1. Sınıf Emniyet Müdürü
KOM Daire Başkanı
Yaşadığımız dünyanın en önemli ahlaki, ekonomik ve sosyal gelişme sorunlarından birisi olan "Yolsuzluk" yeni bir olgu değildir; geçmişten günümüze dünyanın her yerinde az yada çok var olmuştur.

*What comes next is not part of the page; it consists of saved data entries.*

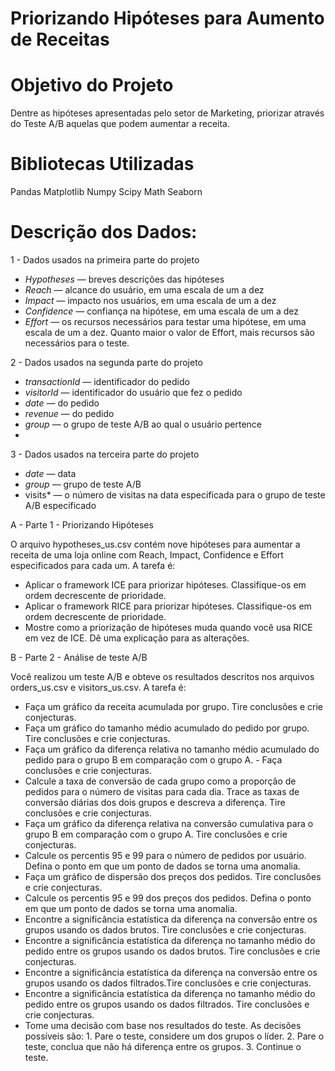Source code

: # Priorizando Hipóteses para Aumento de Receitas

# Objetivo do Projeto
Dentre as hipóteses apresentadas pelo setor de Marketing, priorizar através do Teste A/B aquelas que podem aumentar a receita.

# Bibliotecas Utilizadas
Pandas
Matplotlib
Numpy
Scipy
Math
Seaborn

# Descrição dos Dados:

1 - Dados usados na primeira parte do projeto

 - *Hypotheses* — breves descrições das hipóteses
 - *Reach* — alcance do usuário, em uma escala de um a dez
 - *Impact* — impacto nos usuários, em uma escala de um a dez
 - *Confidence* — confiança na hipótese, em uma escala de um a dez
 - *Effort* — os recursos necessários para testar uma hipótese, em uma escala de um a dez. Quanto maior o valor de Effort, mais recursos são necessários para o teste.

2 - Dados usados na segunda parte do projeto

 - *transactionId* — identificador do pedido
 - *visitorId* — identificador do usuário que fez o pedido
 - *date* — do pedido
 - *revenue* — do pedido
 - *group* — o grupo de teste A/B ao qual o usuário pertence
 - 
3 - Dados usados na terceira parte do projeto
 - *date* — data
 - *group* — grupo de teste A/B
 - visits* — o número de visitas na data especificada para o grupo de teste A/B especificado

A - Parte 1 - Priorizando Hipóteses

O arquivo hypotheses_us.csv contém nove hipóteses para aumentar a receita de uma loja online com Reach, Impact, Confidence e Effort especificados para cada um. A tarefa é:
 - Aplicar o framework ICE para priorizar hipóteses. Classifique-os em ordem decrescente de prioridade.
 - Aplicar o framework RICE para priorizar hipóteses. Classifique-os em ordem decrescente de prioridade.
 - Mostre como a priorização de hipóteses muda quando você usa RICE em vez de ICE. Dê uma explicação para as alterações.

B - Parte 2 - Análise de teste A/B

Você realizou um teste A/B e obteve os resultados descritos nos arquivos orders_us.csv e visitors_us.csv. A tarefa é:

 - Faça um gráfico da receita acumulada por grupo. Tire conclusões e crie conjecturas.
 - Faça um gráfico do tamanho médio acumulado do pedido por grupo. Tire conclusões e crie conjecturas.
 - Faça um gráfico da diferença relativa no tamanho médio acumulado do pedido para o grupo B em comparação com o grupo A. - Faça conclusões e crie conjecturas.
 - Calcule a taxa de conversão de cada grupo como a proporção de pedidos para o número de visitas para cada dia. Trace as taxas de conversão diárias dos dois grupos e descreva a diferença. Tire conclusões e crie conjecturas.
 - Faça um gráfico da diferença relativa na conversão cumulativa para o grupo B em comparação com o grupo A. Tire conclusões e crie conjecturas.
 - Calcule os percentis 95 e 99 para o número de pedidos por usuário. Defina o ponto em que um ponto de dados se torna uma anomalia.
 - Faça um gráfico de dispersão dos preços dos pedidos. Tire conclusões e crie conjecturas.
 - Calcule os percentis 95 e 99 dos preços dos pedidos. Defina o ponto em que um ponto de dados se torna uma anomalia.
 - Encontre a significância estatística da diferença na conversão entre os grupos usando os dados brutos. Tire conclusões e crie conjecturas.
 - Encontre a significância estatística da diferença no tamanho médio do pedido entre os grupos usando os dados brutos. Tire conclusões e crie conjecturas.
 - Encontre a significância estatística da diferença na conversão entre os grupos usando os dados filtrados.Tire conclusões e crie conjecturas.
 - Encontre a significância estatística da diferença no tamanho médio do pedido entre os grupos usando os dados filtrados. Tire conclusões e crie conjecturas.
 - Tome uma decisão com base nos resultados do teste. As decisões possíveis são: 1. Pare o teste, considere um dos grupos o líder. 2. Pare o teste, conclua que não há diferença entre os grupos. 3. Continue o teste.
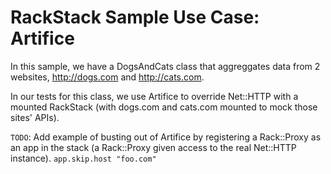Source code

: # RackStack Sample Use Case: Artifice

In this sample, we have a DogsAndCats class that aggreggates 
data from 2 websites, http://dogs.com and http://cats.com.

In our tests for this class, we use Artifice to override Net::HTTP with a mounted 
RackStack (with dogs.com and cats.com mounted to mock those sites' APIs).

`TODO`: Add example of busting out of Artifice by registering a Rack::Proxy as an app in the stack (a Rack::Proxy given access to the real Net::HTTP instance).  `app.skip.host "foo.com"`
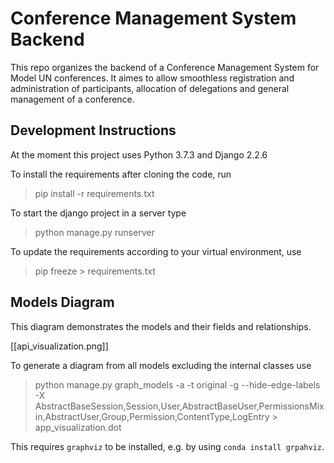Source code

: # Conference Management System Backend

This repo organizes the backend of a Conference Management System for Model UN conferences. It aimes to allow smoothless registration and administration of participants, allocation of delegations and general management of a conference.

## Development Instructions

At the moment this project uses Python 3.7.3 and Django 2.2.6

To install the requirements after cloning the code, run
> pip install -r requirements.txt

To start the django project in a server type
> python manage.py runserver

To update the requirements according to your virtual environment, use
> pip freeze > requirements.txt


## Models Diagram

This diagram demonstrates the models and their fields and relationships. 

[[api_visualization.png]]

To generate a diagram from all models excluding the internal classes use
> python manage.py graph_models -a -t original -g --hide-edge-labels -X AbstractBaseSession,Session,User,AbstractBaseUser,PermissionsMixin,AbstractUser,Group,Permission,ContentType,LogEntry > app_visualization.dot

This requires `graphviz` to be installed, e.g. by using `conda install grpahviz`.

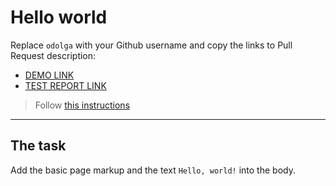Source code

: # Hello world
Replace `odolga` with your Github username and copy the links to Pull Request description:
- [DEMO LINK](https://odolga.github.io/layout_hello-world/)
- [TEST REPORT LINK](https://odolga.github.io/layout_hello-world/report/html_report/)

> Follow [this instructions](https://mate-academy.github.io/layout_task-guideline/#how-to-solve-the-layout-tasks-on-github)
___

## The task 
Add the basic page markup and the text `Hello, world!` into the body.
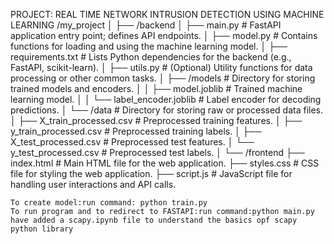 PROJECT: REAL TIME NETWORK INTRUSION DETECTION USING MACHINE LEARNING
/my_project
│
├── /backend
│   ├── main.py                        # FastAPI application entry point; defines API endpoints.
│   ├── model.py                       # Contains functions for loading and using the machine learning model.
│   ├── requirements.txt                # Lists Python dependencies for the backend (e.g., FastAPI, scikit-learn).
│   ├── utils.py                       # (Optional) Utility functions for data processing or other common tasks.
│   ├── /models                        # Directory for storing trained models and encoders.
│   │   ├── model.joblib               # Trained machine learning model.
│   │   └── label_encoder.joblib       # Label encoder for decoding predictions.
│   └── /data                          # Directory for storing raw or processed data files.
│       ├── X_train_processed.csv      # Preprocessed training features.
│       ├── y_train_processed.csv      # Preprocessed training labels.
│       ├── X_test_processed.csv       # Preprocessed test features.
│       └── y_test_processed.csv       # Preprocessed test labels.
│
└── /frontend
    ├── index.html                     # Main HTML file for the web application.
    ├── styles.css                     # CSS file for styling the web application.
    ├── script.js                         # JavaScript file for handling user interactions and API calls.



    To create model:run command: python train.py
    To run program and to redirect to FASTAPI:run command:python main.py
    have added a scapy.ipynb file to understand the basics opf scapy python library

Hiçbir zaman tek bir nedenle açıklanamayacak
kadar karmaşık bir olgu olan yolsuzluğun genel kabul gören tanımlarına bakacak
olursak:
Dünya Bankası’nca önerilen ve yaygın olarak
kullanılan tanımıyla, “yolsuzluk, kamusal gücün özel menfaat amacıyla kötüye
kullanımı”dır.
UNICRI (Birleşmiş Milletler Bölgeler arası Suç ve Adalet Araştırmaları
Enstitüsü) bünyesinde hazırlanan bir raporda da; yolsuzluğun, “kamu ve özel
kuruluşların karar verme mekanizmalarındaki yozlaşma ve bozulma” olduğu ifade
edilmektedir.
Yolsuzluğun diğer bir tanımı ise "yakın ilişkiler kurarak, kendisi ve yakınları için bu davranıştan bazı avantajlar sağlamaya yönelik kasıtlı ve uygunsuz olaylar" şeklinde yapılabilir.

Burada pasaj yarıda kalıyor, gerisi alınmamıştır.